All these factors favor policies embraced by the broad center-left of the political spectrum in America and in Europe. Put simply, progressives are the natural beneficiaries of modernity and that, combined with their still substantial base among the working class, puts them in a potentially dominating political position.

Progressives’ second big advantage is the intellectual and policy bankruptcy of conservatism. Their approach to the problems afflicting today’s complex global capitalism still relies heavily on laissez-faire and is completely devoid of creative ideas for taming the immense power of this economic system for the common good. The assumption that capitalism left to its own devices is both self-regulating and productive of the best economic outcomes would be laughable at this point if the actual outcomes had not been so tragic.

Conservatives’ economic philosophy has now been tried and found grossly inadequate to the needs of modern societies. One might, then, have expected that last October’s sudden financial crisis and the subsequent global recession it triggered would all herald a resurgence of progressive politics.

In the United States, this is how it has worked out in electoral terms. The 2008 presidential election of Democrat Barack Obama, who championed a largely progressive agenda, was not just notable for bringing America its first black president, but also for the rout of conservative candidates and the rejection of conservative ideology at every level of government and in many parts of the country where they had previously been strong. Overall, Obama’s 53 percent of the popular vote was the largest share received by any U.S. presidential candidate in 20 years.

Obama carried all 18 states that Democrat John Kerry won in 2004 (and by 10 percentage points or more), plus nine states that Kerry did not: Colorado, Florida, Indiana, Iowa, Nevada, New Mexico, North Carolina, Ohio, and Virginia. Obama also carried seven of the eight most populous states: California, New York, Florida, Illinois, Pennsylvania, Ohio, and Michigan. At the presidential level, progressives now solidly control the Northeast, the Midwest (with the exception of Missouri), the Southwest (with the exception of Arizona) and the West, while conservative strength has been reduced to rural and lightly populated states in the southern and central parts of the country.

Despite this electoral success, however, the first months of the Obama presidency have been fraught with problems. Conservatives have slowed Obama’s agenda with a ferocious counterattack designed to raise public doubts and stampede wavering members of Congress in swing districts and states across the country. Obama’s attempt to promote progressive policy making on a scale not seen in the United States since perhaps the 1960s has had a very rocky road.

The relative success of conservative opposition to Obama’s policies is grounded in the long-standing suspicions of government action entrenched in certain segments of the U.S. population. Despite promising electoral and demographic trends for progressives, support for the state and public action has often been viewed with skepticism among conservative and independent voters.

The U.S. progressive movement has experienced this before. Every major era of progressive reform in U.S. history has encountered fierce and often irrational opposition fueled by these attitudes.

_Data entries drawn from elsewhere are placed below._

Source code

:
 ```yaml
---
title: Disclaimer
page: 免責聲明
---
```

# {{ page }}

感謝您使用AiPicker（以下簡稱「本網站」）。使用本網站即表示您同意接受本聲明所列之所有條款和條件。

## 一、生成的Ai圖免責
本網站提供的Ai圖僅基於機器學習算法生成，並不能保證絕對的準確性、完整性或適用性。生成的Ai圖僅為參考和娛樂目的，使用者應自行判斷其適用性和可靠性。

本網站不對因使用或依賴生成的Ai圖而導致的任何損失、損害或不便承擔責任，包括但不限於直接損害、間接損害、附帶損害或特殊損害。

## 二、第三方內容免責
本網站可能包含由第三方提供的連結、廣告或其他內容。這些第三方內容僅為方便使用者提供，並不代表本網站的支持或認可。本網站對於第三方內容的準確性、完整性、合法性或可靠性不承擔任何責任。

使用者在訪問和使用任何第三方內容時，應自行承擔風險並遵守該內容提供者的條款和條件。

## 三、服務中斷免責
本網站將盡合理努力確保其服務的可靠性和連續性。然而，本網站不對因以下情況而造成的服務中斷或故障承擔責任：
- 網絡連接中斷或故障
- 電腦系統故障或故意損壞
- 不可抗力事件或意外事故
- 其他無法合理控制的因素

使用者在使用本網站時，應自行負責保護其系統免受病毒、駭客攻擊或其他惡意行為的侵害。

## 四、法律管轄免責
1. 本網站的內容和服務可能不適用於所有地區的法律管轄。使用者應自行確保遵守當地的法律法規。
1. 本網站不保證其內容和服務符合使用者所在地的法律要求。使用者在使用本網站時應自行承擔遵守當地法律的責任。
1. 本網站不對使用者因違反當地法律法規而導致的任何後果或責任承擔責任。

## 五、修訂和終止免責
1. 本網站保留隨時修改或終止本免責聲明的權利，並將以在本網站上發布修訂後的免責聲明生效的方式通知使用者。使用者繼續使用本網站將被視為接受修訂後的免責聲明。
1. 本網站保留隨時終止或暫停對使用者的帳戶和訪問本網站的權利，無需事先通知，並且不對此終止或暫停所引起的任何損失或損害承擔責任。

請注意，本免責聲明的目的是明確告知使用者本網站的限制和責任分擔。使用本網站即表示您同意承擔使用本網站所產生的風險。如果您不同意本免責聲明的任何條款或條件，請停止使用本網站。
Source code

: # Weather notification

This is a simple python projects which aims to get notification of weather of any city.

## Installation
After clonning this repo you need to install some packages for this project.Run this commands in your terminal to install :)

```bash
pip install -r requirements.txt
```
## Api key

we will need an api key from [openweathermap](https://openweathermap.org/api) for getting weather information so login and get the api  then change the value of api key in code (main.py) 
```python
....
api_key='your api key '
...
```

Some of this antipathy is based purely on ideological concerns or parochial financial interests. Some of it is based on less tangible perceptions that the government is unable to deliver on its promises and frequently sides with undeserving segments of the population at the top and bottom of the economic order.

No matter how supportive Americans may be on the goals of progressive politics, there will always be difficulties convincing people that greater government involvement in society is desirable and effective. And unlike more mainstream conservative parties in Europe, conservatives dominate the Republican Party in the United States and have successfully sparked an angry and visible conservative movement rooted in an extreme stew of libertarian economic ideas and fundamentalist social values.

What we are seeing now is the convergence of these ideological concerns—focused on government spending, taxation, bailouts, and (to a lesser extent) federal budget deficits—into a solidified antigovernment backlash that is influencing key independent segments of the U.S. electorate who were positively predisposed toward progressives and Obama in 2008. This antigovernment narrative is growing in strength by successfully tapping into a range of negative perceptions about Obama himself, economic failure, government overreach, excessive coziness with certain industries and interests, fear of second-class national and group status, elite arrogance, and values antithetical to free enterprise and market capitalism.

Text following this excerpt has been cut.